→ Problem statement:
Only the lines holding "https" are wanted; find them in the listing and return each one.

→ Exercise materials:

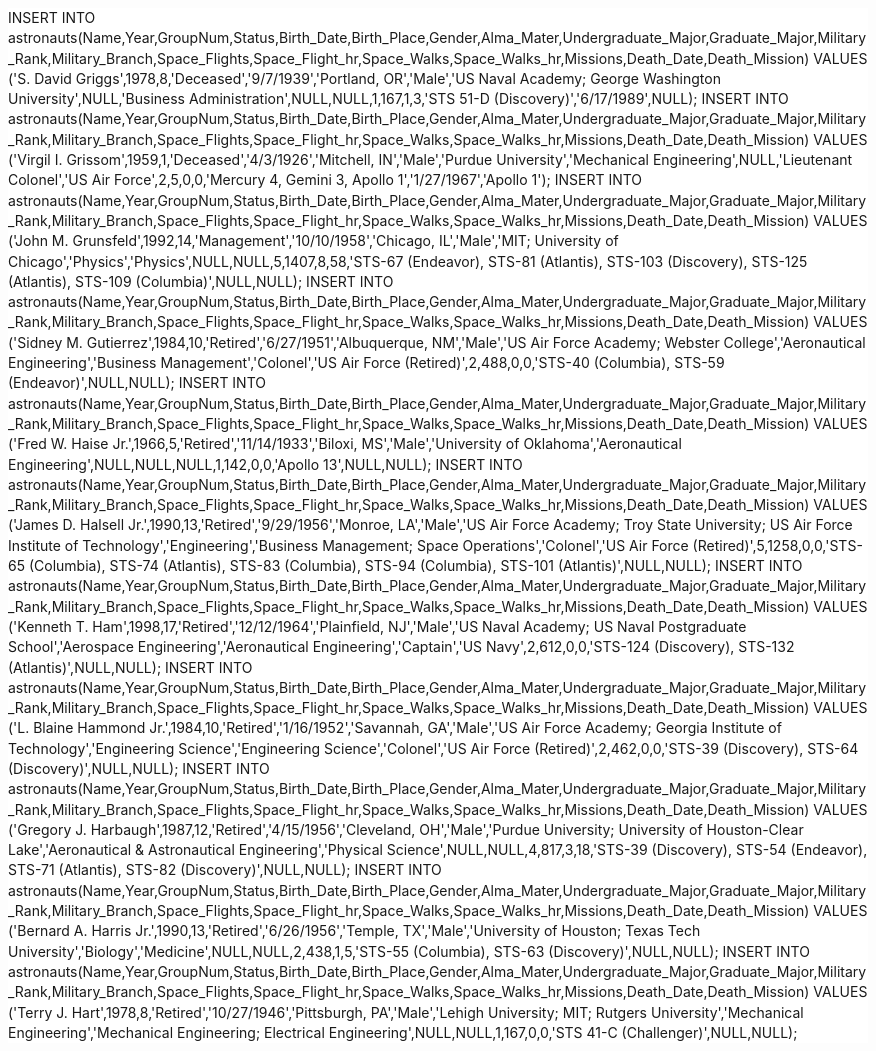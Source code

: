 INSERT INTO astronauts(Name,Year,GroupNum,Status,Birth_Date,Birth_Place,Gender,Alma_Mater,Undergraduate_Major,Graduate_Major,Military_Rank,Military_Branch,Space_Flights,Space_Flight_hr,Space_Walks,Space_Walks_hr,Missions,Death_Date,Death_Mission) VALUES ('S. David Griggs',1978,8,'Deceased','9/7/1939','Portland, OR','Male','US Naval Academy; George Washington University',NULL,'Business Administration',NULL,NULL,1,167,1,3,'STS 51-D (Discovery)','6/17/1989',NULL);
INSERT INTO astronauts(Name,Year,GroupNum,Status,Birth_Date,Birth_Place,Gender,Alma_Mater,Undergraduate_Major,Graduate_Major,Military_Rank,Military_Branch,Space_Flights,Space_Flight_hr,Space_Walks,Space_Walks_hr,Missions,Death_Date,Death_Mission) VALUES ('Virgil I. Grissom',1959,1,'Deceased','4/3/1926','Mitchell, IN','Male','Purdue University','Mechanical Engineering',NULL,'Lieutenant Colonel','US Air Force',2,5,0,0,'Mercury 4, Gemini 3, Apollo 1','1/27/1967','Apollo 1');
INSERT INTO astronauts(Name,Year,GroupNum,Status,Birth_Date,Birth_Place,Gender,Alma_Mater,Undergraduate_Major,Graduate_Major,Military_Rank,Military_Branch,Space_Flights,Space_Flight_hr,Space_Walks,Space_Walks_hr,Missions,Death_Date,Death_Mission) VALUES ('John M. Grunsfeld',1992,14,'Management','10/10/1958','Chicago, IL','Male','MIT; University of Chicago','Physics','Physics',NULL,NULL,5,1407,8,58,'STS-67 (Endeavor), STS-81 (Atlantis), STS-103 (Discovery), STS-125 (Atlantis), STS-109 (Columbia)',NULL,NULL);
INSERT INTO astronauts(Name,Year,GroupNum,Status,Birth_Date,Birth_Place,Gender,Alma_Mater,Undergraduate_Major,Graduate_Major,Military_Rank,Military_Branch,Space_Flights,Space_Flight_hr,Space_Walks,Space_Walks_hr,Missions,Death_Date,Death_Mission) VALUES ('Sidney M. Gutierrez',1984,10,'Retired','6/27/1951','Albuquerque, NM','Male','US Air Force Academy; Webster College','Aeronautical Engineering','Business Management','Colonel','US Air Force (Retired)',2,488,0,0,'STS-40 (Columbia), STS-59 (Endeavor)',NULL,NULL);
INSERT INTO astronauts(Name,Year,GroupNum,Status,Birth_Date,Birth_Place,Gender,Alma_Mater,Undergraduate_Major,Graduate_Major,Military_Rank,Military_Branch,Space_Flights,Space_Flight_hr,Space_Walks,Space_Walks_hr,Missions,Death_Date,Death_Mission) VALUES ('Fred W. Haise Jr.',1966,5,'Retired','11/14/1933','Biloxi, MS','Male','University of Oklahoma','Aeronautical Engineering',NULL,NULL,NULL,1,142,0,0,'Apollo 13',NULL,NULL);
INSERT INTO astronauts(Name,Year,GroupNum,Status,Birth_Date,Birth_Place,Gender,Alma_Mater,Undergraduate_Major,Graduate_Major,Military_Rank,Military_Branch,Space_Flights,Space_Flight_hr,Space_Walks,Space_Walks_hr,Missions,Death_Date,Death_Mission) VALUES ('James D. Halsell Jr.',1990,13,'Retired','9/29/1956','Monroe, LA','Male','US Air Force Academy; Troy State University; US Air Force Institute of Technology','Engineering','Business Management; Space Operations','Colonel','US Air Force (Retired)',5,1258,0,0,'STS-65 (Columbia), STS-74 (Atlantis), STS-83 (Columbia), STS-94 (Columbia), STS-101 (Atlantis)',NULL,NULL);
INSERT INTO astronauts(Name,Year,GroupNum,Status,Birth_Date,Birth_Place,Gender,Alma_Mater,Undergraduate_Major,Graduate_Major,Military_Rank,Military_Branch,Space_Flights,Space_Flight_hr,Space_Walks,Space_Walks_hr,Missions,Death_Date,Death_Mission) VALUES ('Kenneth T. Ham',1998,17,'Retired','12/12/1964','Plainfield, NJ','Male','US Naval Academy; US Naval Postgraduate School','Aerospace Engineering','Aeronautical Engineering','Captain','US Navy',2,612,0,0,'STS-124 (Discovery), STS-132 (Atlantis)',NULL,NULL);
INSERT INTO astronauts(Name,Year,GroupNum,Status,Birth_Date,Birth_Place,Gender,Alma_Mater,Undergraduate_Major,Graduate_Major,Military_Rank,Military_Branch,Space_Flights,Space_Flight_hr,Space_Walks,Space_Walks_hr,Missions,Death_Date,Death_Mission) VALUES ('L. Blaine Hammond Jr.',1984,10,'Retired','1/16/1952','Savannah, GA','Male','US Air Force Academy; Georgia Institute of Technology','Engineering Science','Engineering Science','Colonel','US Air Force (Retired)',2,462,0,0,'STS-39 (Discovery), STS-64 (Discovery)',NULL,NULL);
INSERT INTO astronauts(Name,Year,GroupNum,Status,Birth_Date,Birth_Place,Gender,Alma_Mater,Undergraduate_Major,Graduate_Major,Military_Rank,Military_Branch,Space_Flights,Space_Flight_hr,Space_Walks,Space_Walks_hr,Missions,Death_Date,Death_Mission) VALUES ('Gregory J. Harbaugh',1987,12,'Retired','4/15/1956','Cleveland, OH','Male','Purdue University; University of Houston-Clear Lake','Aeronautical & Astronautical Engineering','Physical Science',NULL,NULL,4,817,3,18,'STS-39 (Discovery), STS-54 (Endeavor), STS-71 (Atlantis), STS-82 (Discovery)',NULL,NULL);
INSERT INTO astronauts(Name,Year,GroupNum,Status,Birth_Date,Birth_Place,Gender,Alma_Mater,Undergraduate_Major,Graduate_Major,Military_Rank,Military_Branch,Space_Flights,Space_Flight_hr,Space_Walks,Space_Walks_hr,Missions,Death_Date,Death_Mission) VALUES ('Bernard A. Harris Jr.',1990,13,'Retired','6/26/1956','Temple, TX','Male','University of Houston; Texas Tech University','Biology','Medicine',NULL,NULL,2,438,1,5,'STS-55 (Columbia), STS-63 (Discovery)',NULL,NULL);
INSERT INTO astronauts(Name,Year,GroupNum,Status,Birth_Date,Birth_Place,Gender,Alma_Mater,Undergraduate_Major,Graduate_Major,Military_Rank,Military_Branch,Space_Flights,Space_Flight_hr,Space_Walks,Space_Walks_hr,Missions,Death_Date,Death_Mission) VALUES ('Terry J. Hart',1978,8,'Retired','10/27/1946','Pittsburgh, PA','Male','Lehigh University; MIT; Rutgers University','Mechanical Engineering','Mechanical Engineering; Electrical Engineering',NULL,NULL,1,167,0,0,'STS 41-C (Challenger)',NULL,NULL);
==
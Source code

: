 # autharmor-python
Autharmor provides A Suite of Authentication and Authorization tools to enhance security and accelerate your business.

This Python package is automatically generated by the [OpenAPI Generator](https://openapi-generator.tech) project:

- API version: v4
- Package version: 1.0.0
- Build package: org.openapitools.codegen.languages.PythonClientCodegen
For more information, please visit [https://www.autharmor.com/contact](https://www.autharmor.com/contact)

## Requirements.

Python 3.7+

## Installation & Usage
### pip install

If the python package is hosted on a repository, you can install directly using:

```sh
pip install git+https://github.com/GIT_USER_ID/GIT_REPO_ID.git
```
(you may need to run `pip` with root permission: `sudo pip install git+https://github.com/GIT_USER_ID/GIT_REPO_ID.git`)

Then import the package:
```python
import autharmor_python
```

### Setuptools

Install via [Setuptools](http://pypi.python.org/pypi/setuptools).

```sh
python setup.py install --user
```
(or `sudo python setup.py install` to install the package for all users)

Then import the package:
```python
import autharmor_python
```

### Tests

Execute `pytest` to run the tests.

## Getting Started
---
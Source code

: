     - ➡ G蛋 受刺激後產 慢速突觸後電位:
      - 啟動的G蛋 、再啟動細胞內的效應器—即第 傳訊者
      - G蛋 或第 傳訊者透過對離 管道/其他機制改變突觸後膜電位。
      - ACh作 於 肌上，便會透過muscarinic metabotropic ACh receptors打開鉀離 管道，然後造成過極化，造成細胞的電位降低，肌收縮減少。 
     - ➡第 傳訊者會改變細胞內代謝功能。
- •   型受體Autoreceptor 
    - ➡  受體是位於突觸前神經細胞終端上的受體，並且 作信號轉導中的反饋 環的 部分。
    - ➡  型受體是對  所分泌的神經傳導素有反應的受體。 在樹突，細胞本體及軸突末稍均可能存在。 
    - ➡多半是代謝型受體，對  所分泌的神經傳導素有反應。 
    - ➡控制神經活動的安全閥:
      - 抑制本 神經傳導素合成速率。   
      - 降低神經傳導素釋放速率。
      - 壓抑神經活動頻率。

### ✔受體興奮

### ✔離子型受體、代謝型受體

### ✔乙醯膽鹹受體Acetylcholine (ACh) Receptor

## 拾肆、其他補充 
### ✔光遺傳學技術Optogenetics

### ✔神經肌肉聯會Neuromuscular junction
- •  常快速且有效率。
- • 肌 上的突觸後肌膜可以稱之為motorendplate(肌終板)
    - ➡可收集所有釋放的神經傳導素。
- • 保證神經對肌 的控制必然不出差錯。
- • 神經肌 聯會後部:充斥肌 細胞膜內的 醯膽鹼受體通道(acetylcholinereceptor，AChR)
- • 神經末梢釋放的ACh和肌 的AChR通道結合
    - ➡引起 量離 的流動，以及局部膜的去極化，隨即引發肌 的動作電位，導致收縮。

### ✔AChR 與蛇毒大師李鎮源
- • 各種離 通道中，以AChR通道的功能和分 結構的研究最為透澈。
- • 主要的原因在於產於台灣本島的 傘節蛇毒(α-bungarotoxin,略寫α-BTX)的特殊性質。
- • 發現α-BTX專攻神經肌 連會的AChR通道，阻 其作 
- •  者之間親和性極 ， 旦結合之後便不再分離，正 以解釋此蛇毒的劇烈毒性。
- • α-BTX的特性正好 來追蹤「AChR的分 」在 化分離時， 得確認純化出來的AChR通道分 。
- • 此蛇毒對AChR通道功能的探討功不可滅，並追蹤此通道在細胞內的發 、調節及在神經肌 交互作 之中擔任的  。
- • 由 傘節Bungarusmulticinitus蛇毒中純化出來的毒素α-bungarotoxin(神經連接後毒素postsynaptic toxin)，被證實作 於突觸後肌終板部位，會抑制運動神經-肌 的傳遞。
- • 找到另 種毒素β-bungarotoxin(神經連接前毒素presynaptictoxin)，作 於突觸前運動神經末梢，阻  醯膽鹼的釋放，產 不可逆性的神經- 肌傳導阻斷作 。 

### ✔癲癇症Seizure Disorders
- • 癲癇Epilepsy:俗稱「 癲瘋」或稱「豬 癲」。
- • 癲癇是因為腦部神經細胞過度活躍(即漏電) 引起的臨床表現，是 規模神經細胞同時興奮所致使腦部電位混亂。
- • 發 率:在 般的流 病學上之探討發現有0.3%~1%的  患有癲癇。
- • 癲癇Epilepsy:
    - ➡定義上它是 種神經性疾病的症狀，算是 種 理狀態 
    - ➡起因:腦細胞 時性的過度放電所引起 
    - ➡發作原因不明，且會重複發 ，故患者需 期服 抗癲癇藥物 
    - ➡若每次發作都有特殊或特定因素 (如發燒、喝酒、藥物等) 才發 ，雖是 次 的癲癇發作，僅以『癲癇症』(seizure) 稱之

→ Task output:
This Python package is automatically generated by the [OpenAPI Generator](https://openapi-generator.tech) project:
For more information, please visit [https://www.autharmor.com/contact](https://www.autharmor.com/contact)
pip install git+https://github.com/GIT_USER_ID/GIT_REPO_ID.git
(you may need to run `pip` with root permission: `sudo pip install git+https://github.com/GIT_USER_ID/GIT_REPO_ID.git`)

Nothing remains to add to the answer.